_WHAT THE TASK REQUIRES_
All of the data below must be repeated exactly.

[Items from a data source]
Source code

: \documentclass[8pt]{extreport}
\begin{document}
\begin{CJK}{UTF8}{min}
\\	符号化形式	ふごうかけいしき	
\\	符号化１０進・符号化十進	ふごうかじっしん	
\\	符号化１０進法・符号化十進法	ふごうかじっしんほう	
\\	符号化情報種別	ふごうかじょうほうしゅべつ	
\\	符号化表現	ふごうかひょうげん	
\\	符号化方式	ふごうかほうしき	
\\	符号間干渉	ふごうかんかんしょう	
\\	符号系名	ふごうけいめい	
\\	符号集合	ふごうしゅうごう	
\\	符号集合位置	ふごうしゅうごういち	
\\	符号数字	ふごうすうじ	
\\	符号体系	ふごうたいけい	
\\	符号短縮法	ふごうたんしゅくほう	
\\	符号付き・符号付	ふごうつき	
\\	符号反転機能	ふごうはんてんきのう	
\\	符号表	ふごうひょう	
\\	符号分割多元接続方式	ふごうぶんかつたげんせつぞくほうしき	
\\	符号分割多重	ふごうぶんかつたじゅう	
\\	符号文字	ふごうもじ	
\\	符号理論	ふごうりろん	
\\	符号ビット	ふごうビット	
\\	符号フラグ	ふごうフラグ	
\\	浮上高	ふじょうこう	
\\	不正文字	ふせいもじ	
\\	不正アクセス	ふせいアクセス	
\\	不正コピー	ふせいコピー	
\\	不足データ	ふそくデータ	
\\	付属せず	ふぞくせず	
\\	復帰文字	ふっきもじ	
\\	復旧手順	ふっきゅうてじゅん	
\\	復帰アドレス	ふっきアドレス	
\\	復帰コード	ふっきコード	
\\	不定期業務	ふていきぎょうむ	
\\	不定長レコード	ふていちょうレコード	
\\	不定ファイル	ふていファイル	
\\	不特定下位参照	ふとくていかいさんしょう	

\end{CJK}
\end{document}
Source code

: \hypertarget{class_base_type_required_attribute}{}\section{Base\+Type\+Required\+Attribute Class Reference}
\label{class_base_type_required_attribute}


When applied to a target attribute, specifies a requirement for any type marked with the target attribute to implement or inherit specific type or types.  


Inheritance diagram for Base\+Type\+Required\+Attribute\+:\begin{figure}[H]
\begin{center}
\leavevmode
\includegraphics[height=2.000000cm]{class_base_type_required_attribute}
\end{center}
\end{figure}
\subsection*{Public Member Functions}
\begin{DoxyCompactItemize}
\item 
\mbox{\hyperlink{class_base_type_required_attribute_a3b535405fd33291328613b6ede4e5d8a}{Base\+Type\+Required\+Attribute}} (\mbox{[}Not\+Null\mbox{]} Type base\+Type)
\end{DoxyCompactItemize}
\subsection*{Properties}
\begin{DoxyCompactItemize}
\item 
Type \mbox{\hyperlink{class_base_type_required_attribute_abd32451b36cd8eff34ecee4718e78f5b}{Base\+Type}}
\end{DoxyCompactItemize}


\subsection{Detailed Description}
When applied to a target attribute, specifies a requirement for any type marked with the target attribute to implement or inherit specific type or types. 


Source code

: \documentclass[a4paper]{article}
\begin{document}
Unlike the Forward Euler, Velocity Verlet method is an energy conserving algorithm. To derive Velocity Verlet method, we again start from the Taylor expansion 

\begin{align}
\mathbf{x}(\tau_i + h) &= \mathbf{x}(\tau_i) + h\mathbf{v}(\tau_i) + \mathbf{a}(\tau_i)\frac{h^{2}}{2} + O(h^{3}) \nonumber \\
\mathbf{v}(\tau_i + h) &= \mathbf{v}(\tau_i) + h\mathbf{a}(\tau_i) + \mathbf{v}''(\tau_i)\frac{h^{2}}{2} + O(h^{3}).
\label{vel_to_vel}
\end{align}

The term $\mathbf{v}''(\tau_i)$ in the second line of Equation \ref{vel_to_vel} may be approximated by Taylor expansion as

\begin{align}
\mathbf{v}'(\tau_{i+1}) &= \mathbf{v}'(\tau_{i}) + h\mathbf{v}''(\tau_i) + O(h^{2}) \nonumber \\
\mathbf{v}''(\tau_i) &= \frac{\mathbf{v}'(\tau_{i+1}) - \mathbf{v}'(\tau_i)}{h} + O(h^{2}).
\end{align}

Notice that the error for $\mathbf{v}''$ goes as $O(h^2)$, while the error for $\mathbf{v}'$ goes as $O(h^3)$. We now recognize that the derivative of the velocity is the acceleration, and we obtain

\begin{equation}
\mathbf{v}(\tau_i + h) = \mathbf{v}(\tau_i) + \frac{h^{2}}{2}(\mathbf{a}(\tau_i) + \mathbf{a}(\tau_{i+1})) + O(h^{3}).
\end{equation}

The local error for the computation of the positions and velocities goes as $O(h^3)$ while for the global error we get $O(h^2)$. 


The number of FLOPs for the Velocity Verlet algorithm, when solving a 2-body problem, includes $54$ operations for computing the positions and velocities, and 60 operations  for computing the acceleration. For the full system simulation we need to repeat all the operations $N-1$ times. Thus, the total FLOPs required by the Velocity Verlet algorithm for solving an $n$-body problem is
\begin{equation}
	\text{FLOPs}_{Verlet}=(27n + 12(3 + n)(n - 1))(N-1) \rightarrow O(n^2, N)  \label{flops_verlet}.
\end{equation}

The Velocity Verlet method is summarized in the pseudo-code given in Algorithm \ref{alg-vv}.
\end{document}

_RESPONSE BELOW_
Source code

: \documentclass[8pt]{extreport}
\begin{document}
\begin{CJK}{UTF8}{min}
\\	符号化形式	ふごうかけいしき	
\\	符号化１０進・符号化十進	ふごうかじっしん	
\\	符号化１０進法・符号化十進法	ふごうかじっしんほう	
\\	符号化情報種別	ふごうかじょうほうしゅべつ	
\\	符号化表現	ふごうかひょうげん	
\\	符号化方式	ふごうかほうしき	
\\	符号間干渉	ふごうかんかんしょう	
\\	符号系名	ふごうけいめい	
\\	符号集合	ふごうしゅうごう	
\\	符号集合位置	ふごうしゅうごういち	
\\	符号数字	ふごうすうじ	
\\	符号体系	ふごうたいけい	
\\	符号短縮法	ふごうたんしゅくほう	
\\	符号付き・符号付	ふごうつき	
\\	符号反転機能	ふごうはんてんきのう	
\\	符号表	ふごうひょう	
\\	符号分割多元接続方式	ふごうぶんかつたげんせつぞくほうしき	
\\	符号分割多重	ふごうぶんかつたじゅう	
\\	符号文字	ふごうもじ	
\\	符号理論	ふごうりろん	
\\	符号ビット	ふごうビット	
\\	符号フラグ	ふごうフラグ	
\\	浮上高	ふじょうこう	
\\	不正文字	ふせいもじ	
\\	不正アクセス	ふせいアクセス	
\\	不正コピー	ふせいコピー	
\\	不足データ	ふそくデータ	
\\	付属せず	ふぞくせず	
\\	復帰文字	ふっきもじ	
\\	復旧手順	ふっきゅうてじゅん	
\\	復帰アドレス	ふっきアドレス	
\\	復帰コード	ふっきコード	
\\	不定期業務	ふていきぎょうむ	
\\	不定長レコード	ふていちょうレコード	
\\	不定ファイル	ふていファイル	
\\	不特定下位参照	ふとくていかいさんしょう	

\end{CJK}
\end{document}
Source code

: \hypertarget{class_base_type_required_attribute}{}\section{Base\+Type\+Required\+Attribute Class Reference}
\label{class_base_type_required_attribute}


When applied to a target attribute, specifies a requirement for any type marked with the target attribute to implement or inherit specific type or types.  


Inheritance diagram for Base\+Type\+Required\+Attribute\+:\begin{figure}[H]
\begin{center}
\leavevmode
\includegraphics[height=2.000000cm]{class_base_type_required_attribute}
\end{center}
\end{figure}
\subsection*{Public Member Functions}
\begin{DoxyCompactItemize}
\item 
\mbox{\hyperlink{class_base_type_required_attribute_a3b535405fd33291328613b6ede4e5d8a}{Base\+Type\+Required\+Attribute}} (\mbox{[}Not\+Null\mbox{]} Type base\+Type)
\end{DoxyCompactItemize}
\subsection*{Properties}
\begin{DoxyCompactItemize}
\item 
Type \mbox{\hyperlink{class_base_type_required_attribute_abd32451b36cd8eff34ecee4718e78f5b}{Base\+Type}}
\end{DoxyCompactItemize}


\subsection{Detailed Description}
When applied to a target attribute, specifies a requirement for any type marked with the target attribute to implement or inherit specific type or types. 


Source code

: \documentclass[a4paper]{article}
\begin{document}
Unlike the Forward Euler, Velocity Verlet method is an energy conserving algorithm. To derive Velocity Verlet method, we again start from the Taylor expansion 

\begin{align}
\mathbf{x}(\tau_i + h) &= \mathbf{x}(\tau_i) + h\mathbf{v}(\tau_i) + \mathbf{a}(\tau_i)\frac{h^{2}}{2} + O(h^{3}) \nonumber \\
\mathbf{v}(\tau_i + h) &= \mathbf{v}(\tau_i) + h\mathbf{a}(\tau_i) + \mathbf{v}''(\tau_i)\frac{h^{2}}{2} + O(h^{3}).
\label{vel_to_vel}
\end{align}

The term $\mathbf{v}''(\tau_i)$ in the second line of Equation \ref{vel_to_vel} may be approximated by Taylor expansion as

\begin{align}
\mathbf{v}'(\tau_{i+1}) &= \mathbf{v}'(\tau_{i}) + h\mathbf{v}''(\tau_i) + O(h^{2}) \nonumber \\
\mathbf{v}''(\tau_i) &= \frac{\mathbf{v}'(\tau_{i+1}) - \mathbf{v}'(\tau_i)}{h} + O(h^{2}).
\end{align}

Notice that the error for $\mathbf{v}''$ goes as $O(h^2)$, while the error for $\mathbf{v}'$ goes as $O(h^3)$. We now recognize that the derivative of the velocity is the acceleration, and we obtain

\begin{equation}
\mathbf{v}(\tau_i + h) = \mathbf{v}(\tau_i) + \frac{h^{2}}{2}(\mathbf{a}(\tau_i) + \mathbf{a}(\tau_{i+1})) + O(h^{3}).
\end{equation}

The local error for the computation of the positions and velocities goes as $O(h^3)$ while for the global error we get $O(h^2)$. 


The number of FLOPs for the Velocity Verlet algorithm, when solving a 2-body problem, includes $54$ operations for computing the positions and velocities, and 60 operations  for computing the acceleration. For the full system simulation we need to repeat all the operations $N-1$ times. Thus, the total FLOPs required by the Velocity Verlet algorithm for solving an $n$-body problem is
\begin{equation}
	\text{FLOPs}_{Verlet}=(27n + 12(3 + n)(n - 1))(N-1) \rightarrow O(n^2, N)  \label{flops_verlet}.
\end{equation}

The Velocity Verlet method is summarized in the pseudo-code given in Algorithm \ref{alg-vv}.
\end{document}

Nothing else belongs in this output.